He allowed some of his earlier verses to see the light of print, wherein he makes mention, indirectly, of Mary S. Agnew. When travelling along the Danube, in 1845, he thus writes:—

“Old playmates! bid me welcome
Amid your brother-band;
Give me the old affection,—
The glowing grasp of hand!
I seek no more the realms of old,—
Here is my Fatherland.
Come hither, gentle maiden,
Who weep’st in tender joy!
The rapture of thy presence
Repays the world’s annoy,
And calms the wild and ardent heart
Which warms the wandering boy.
In many a mountain fastness,
By many a river’s foam,
And through the gorgeous cities,
’Twas loneliness to roam;
For the sweetest music in my heart
Was the olden songs of home.”

When in Florence, in 1846, he wrote a poem entitled “In Italy,” wherein were the following expressive lines:—

“Rich is the soil with Fancy’s gold;
The stirring memories of old
Rise thronging in my haunted vision,
And wake my spirit’s young ambition.
But as the radiant sunsets close
Above Val d’Arno’s bowers of rose,
My soul forgets the olden glory,
And deems our love a dearer story.
Thy words, in Memory’s ear, outchime
The music of the Tuscan rhyme;
Thou standest here—the gentle-hearted—
Amid the shades of bards departed.
I see before thee fade away
Their garlands of immortal bay,
And turn from Petrarch’s passion-glances
To my own dearer heart-romances.”
“A single thought of thee effaced
The fair Italian dream I chased;
For the true clime of song and sun
Lies in the heart which mine hath won.”

When he reached London in 1846, after his long pilgrimage, and when so reduced in funds and friends, he yet had the time and mind to write of her these graceful rhymes:—

“I’ve wandered through the golden lands
Where art and beauty blended shine—
Where features limned by painters’ hands
Beam from the canvas made divine,
And many a god in marble stands,
With soul in every breathing line;
And forms the world has treasured long
Within me touched the world of song.”
“Yet brighter than those radiant dreams
Which won renown that never dies—
Where more than mortal beauty beams
In sybil’s lips, and angel’s eyes—
One image, like the moonlight, seems
Between them and my heart to rise,
And in its brighter, dearer ray,
The stars of Genius fade away.”

It is an interesting study and one not altogether unprofitable, to follow, through an author’s works the marks of his peculiar likes, joys, and sorrows. For in science, philosophy, history or poetry, the feelings of the student will unguardedly creep into his manuscripts as if between the lines, and often a little word, or a thoughtlessly inserted sentence or comment, will reveal whole chapters of a life which has been carefully, scrupulously hidden. So in Bayard Taylor’s poetry, written on sea and on land, at home and abroad, in poverty and in affluence, there is a certain vein of originality, and certain references to his own life, which, when placed together, give the clew to his inner life, and reveal a charming domestic scene, which cannot be described in prose. One of his characters in “The Poet’s Journal,” says:—

“Dear Friend, one volume of your life I read
Beneath these vines: you placed it in my hand
And made it mine,—but how the tale has sped
Since then, I know not, or can understand
From this fair ending only. Let me see
The intervening chapters, dark and bright,
In order, as you lived them.”

To which another makes reply in the words below, which so delicately and feelingly refer to his early love, his sorrow at the death of Mary, his first wife, and the brightness of the later affection. To one who has passed through the same trying experience, these lines are marvellously expressive:—

“What haps I met, what struggles, what success
Of fame, or gold, or place, concerns you less,
Dear friend, than how I lost that sorest load
I started with, and came to dwell at last
In the House Beautiful.”
“You, who would write ‘Resurgam’ o’er my dead,
The resurrection of my heart shall know.”
“For pain, that only lives in memory,
Like battle-scars, it is no pain to show.”
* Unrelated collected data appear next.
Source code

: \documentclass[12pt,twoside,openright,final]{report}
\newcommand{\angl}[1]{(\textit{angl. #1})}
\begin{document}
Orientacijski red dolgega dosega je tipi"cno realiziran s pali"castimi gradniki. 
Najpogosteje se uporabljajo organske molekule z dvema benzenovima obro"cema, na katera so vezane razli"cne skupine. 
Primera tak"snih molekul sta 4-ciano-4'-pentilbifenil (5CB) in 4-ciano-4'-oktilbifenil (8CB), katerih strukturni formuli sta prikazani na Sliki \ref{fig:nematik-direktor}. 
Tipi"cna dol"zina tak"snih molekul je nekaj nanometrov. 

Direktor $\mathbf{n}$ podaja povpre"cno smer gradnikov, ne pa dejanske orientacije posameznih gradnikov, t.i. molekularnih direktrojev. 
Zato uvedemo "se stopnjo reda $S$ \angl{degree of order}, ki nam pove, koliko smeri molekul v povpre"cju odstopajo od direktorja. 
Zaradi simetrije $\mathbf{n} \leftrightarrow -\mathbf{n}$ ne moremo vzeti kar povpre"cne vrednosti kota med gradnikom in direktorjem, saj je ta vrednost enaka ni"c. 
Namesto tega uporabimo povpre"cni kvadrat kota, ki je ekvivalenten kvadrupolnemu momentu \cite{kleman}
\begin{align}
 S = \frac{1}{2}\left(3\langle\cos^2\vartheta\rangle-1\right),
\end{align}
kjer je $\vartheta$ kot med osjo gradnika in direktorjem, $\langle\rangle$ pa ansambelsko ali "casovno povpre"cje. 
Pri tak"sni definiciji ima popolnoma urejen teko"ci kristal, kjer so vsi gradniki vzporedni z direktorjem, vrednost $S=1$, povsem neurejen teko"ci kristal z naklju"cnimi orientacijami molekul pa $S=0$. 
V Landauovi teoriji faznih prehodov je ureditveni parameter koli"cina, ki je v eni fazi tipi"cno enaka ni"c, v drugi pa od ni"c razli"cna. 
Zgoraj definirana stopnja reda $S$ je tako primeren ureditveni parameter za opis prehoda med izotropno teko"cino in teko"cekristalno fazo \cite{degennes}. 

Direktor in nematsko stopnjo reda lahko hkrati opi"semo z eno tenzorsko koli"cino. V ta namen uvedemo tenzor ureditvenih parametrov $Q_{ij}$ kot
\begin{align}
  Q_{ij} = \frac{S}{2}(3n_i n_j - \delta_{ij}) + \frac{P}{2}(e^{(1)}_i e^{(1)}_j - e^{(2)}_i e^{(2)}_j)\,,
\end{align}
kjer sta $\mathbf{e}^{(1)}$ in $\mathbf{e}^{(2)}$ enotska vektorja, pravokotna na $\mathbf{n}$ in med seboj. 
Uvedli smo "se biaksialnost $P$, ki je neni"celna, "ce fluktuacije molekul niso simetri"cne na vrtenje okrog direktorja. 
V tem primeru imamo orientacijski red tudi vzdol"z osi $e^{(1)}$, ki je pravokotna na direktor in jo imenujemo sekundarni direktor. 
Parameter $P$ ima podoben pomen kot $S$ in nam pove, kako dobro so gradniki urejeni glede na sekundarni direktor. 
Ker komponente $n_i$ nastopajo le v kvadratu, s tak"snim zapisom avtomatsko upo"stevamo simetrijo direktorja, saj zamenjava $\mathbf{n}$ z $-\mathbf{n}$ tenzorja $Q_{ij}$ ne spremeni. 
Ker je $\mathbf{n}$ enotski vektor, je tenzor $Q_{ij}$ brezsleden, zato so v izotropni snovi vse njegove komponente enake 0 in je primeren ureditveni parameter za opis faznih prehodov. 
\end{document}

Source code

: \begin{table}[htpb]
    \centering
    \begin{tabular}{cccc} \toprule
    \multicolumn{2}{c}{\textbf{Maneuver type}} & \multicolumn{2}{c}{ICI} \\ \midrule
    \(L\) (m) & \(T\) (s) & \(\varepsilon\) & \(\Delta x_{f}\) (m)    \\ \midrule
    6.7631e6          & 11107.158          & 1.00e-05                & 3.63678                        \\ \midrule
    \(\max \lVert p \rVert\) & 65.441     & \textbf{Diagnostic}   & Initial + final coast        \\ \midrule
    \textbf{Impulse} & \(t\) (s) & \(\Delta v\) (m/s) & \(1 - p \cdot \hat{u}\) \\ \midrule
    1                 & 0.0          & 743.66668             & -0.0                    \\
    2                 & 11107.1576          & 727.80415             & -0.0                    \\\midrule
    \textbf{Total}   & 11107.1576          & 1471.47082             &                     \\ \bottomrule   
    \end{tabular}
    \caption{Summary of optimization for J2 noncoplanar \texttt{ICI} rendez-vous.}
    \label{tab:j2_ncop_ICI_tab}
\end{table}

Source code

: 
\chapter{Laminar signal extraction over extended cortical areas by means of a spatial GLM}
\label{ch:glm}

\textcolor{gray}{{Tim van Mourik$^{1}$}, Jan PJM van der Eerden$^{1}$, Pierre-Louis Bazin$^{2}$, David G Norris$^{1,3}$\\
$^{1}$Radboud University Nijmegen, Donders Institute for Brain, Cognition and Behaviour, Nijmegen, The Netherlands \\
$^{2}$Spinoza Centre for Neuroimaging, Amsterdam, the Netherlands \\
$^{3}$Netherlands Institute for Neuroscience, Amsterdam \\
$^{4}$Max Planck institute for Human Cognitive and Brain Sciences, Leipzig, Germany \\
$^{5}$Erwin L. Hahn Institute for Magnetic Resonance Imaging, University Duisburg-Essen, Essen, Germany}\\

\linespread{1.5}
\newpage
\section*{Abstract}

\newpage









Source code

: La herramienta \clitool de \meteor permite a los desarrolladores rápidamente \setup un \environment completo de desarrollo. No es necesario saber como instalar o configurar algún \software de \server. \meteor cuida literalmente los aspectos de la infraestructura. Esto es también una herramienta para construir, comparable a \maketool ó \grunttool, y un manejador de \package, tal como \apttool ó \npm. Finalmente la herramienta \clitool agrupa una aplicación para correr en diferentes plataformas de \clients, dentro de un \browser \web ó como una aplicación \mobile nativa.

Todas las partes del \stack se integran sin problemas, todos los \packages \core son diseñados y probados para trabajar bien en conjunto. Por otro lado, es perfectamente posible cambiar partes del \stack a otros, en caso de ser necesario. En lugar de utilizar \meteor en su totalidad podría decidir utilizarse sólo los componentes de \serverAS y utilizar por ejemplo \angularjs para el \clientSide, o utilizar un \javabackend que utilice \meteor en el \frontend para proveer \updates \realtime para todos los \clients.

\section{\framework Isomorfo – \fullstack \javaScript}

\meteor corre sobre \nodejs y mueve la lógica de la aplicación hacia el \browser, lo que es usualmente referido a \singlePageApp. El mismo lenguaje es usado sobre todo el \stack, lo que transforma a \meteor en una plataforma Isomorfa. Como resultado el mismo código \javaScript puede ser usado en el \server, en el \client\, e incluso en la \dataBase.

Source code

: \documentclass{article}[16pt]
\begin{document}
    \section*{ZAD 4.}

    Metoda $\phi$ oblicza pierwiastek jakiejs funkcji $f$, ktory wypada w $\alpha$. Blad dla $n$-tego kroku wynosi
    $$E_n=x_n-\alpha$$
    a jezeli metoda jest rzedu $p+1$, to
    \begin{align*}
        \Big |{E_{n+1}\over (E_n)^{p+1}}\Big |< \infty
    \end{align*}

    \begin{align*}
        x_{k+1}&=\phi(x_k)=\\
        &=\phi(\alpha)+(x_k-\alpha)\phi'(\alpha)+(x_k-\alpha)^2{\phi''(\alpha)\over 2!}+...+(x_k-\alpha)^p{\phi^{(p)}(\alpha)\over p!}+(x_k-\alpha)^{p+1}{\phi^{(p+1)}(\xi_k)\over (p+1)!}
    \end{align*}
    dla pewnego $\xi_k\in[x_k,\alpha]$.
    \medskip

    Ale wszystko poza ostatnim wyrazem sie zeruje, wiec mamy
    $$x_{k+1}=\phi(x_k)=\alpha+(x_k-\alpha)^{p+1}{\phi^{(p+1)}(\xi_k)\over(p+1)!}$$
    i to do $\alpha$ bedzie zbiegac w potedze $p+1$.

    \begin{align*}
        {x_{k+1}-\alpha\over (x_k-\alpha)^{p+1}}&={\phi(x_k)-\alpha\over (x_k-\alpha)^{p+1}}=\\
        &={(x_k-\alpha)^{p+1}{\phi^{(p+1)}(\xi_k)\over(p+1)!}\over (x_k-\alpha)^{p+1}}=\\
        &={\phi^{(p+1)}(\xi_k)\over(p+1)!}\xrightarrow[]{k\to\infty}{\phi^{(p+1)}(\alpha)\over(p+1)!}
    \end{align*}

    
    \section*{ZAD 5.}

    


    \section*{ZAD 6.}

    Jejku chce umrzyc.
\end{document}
Then he goes on to recite a tale so like his own, that it needs scarce any change, but to substitute the names of himself, and those he loved, for the fictitious names we find in the poems. But, before making further quotation, the reader should be made acquainted with the circumstances which prompted those illuminated lines.

While Mr. Taylor was away, Miss Agnew gradually and surely declined in health, until consumption, with all its terrible certainty and serpent-like stealth, made her its victim. It was one of those unaccountable visitations which sometimes come to the young and beautiful in the midst of joy and perfect content. How sadly the news of her sickness fell upon the heart of her lover, and how tenderly and anxiously he prayed and waited for letters from her, which should contain better tidings, he has himself related. Pale and weak, she greeted him on his return from California, with the prediction that she could not live beyond the falling leaves. No skill, no tender nursing, no charm of an abiding love, could stay the hand of death, which, as unseen and secret as the decay in a rose, gradually stole away her color, her beauty, and her life.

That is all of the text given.